◆ Task to carry out ◆
Every line of the entries below from the one containing "details Similar solutions…" to the one containing "playgrounds in Xcode", both ends included, must be written out exactly. No other line belongs in the answer.

╔══

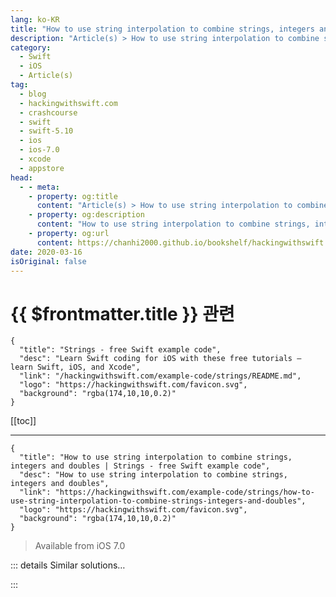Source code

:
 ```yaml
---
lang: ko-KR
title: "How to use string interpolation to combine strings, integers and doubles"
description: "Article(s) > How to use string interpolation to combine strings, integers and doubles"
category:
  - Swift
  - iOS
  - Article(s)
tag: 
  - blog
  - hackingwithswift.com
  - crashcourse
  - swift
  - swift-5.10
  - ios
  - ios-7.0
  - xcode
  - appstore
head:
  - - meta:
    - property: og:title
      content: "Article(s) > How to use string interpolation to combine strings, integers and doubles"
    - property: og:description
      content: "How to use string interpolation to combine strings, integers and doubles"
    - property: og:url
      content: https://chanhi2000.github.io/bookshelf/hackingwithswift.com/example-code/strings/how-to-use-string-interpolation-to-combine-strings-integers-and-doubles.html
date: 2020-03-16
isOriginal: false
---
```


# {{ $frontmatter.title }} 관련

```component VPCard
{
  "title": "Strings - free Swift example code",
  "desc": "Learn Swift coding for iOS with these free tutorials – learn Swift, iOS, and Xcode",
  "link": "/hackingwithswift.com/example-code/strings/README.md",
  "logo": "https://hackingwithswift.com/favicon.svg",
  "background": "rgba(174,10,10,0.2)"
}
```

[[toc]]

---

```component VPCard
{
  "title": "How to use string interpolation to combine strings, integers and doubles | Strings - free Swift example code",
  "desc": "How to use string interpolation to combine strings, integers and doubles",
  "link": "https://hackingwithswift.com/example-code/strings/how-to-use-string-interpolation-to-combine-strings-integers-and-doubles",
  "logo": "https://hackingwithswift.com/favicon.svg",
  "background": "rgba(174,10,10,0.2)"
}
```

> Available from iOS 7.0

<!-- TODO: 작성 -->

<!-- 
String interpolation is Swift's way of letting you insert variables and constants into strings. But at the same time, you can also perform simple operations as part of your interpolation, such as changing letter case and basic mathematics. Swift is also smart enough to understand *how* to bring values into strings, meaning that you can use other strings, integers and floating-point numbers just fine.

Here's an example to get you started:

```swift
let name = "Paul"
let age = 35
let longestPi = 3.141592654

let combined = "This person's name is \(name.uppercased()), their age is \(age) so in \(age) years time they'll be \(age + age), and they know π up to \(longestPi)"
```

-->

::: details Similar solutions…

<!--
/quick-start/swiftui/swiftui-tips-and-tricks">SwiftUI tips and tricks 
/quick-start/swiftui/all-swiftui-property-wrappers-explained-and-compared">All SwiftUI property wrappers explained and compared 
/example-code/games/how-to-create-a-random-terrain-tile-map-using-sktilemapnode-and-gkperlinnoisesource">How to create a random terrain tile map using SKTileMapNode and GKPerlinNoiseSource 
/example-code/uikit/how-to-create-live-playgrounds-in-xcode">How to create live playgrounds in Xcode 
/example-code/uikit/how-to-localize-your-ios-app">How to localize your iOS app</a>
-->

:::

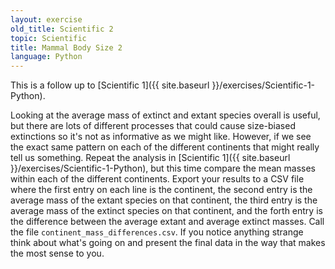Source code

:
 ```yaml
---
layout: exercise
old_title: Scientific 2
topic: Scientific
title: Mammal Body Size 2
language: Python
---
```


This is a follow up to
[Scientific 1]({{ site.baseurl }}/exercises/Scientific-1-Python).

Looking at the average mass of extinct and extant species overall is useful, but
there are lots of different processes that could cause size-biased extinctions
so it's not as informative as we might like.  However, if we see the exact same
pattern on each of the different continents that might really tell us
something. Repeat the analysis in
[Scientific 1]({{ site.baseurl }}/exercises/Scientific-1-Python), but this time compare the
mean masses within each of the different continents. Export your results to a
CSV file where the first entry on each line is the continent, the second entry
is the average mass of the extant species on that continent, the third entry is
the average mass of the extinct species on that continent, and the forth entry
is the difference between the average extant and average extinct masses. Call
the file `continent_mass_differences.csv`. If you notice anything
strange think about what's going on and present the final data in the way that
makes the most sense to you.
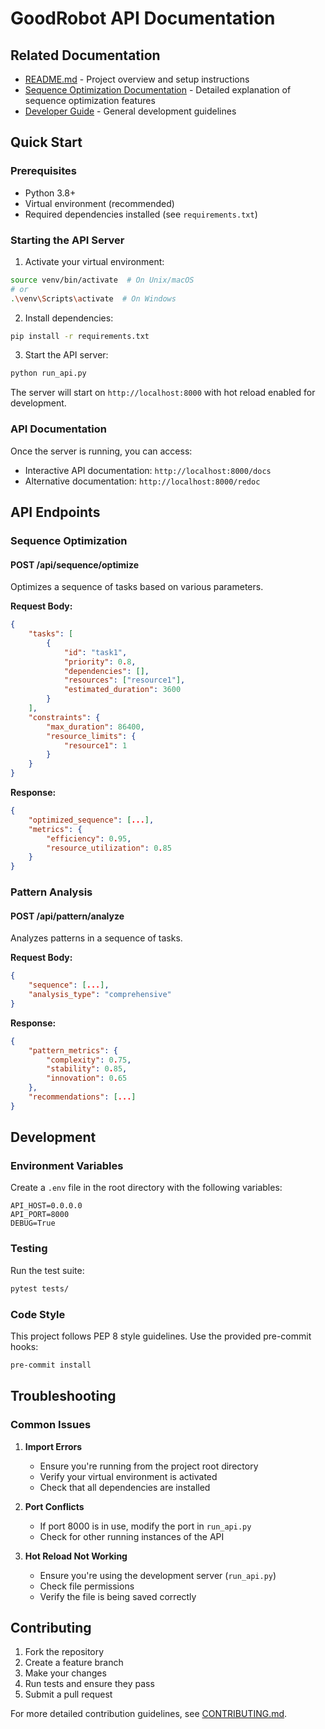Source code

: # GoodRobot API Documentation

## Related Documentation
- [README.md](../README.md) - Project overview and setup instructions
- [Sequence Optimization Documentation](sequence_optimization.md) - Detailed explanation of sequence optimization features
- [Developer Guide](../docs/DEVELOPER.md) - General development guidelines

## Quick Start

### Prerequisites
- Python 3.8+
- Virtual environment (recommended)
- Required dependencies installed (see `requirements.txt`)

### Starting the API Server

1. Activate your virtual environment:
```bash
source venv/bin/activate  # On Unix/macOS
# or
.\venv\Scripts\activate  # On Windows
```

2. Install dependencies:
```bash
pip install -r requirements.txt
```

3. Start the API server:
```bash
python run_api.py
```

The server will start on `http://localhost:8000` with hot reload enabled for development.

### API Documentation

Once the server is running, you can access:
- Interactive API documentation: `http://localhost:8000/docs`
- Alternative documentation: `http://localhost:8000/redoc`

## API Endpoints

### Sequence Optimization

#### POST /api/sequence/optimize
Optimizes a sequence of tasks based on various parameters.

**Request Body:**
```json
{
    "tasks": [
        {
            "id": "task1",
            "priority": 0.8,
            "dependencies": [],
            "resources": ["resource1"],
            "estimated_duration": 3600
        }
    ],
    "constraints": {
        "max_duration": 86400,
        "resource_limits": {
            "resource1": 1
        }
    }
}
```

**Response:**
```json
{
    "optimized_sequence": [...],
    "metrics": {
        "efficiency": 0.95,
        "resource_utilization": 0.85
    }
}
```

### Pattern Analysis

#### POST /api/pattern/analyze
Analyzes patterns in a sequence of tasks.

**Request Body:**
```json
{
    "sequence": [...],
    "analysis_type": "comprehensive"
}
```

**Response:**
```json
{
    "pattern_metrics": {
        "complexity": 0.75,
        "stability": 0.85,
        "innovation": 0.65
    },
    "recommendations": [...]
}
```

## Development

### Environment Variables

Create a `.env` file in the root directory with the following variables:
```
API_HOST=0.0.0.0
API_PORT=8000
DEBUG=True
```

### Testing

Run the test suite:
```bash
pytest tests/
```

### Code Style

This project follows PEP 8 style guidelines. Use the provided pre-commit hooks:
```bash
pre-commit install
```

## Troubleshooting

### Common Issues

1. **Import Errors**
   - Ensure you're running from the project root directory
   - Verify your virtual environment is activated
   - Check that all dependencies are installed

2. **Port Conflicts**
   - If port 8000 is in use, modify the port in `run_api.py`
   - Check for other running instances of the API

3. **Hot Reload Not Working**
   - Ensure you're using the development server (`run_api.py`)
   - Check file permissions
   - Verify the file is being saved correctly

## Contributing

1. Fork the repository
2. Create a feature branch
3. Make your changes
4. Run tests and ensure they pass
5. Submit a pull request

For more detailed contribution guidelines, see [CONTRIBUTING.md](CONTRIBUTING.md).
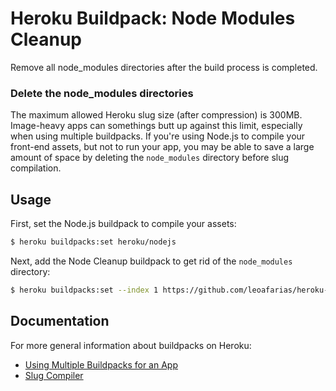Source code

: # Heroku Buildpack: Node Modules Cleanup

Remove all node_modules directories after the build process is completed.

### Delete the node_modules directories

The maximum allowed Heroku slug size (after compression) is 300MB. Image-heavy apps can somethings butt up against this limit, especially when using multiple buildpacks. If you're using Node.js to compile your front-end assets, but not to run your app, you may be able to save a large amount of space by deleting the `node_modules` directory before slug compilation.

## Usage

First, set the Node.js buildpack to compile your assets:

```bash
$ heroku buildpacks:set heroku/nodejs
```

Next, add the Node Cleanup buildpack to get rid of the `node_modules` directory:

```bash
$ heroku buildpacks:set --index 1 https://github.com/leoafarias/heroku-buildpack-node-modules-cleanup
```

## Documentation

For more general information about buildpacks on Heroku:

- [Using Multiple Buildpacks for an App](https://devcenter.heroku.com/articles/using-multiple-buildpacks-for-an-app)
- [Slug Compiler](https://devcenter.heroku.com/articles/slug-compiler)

╚══

◆ Answer for the task ◆
::: details Similar solutions…

<!--
/quick-start/swiftui/swiftui-tips-and-tricks">SwiftUI tips and tricks 
/quick-start/swiftui/all-swiftui-property-wrappers-explained-and-compared">All SwiftUI property wrappers explained and compared 
/example-code/games/how-to-create-a-random-terrain-tile-map-using-sktilemapnode-and-gkperlinnoisesource">How to create a random terrain tile map using SKTileMapNode and GKPerlinNoiseSource 
/example-code/uikit/how-to-create-live-playgrounds-in-xcode">How to create live playgrounds in Xcode 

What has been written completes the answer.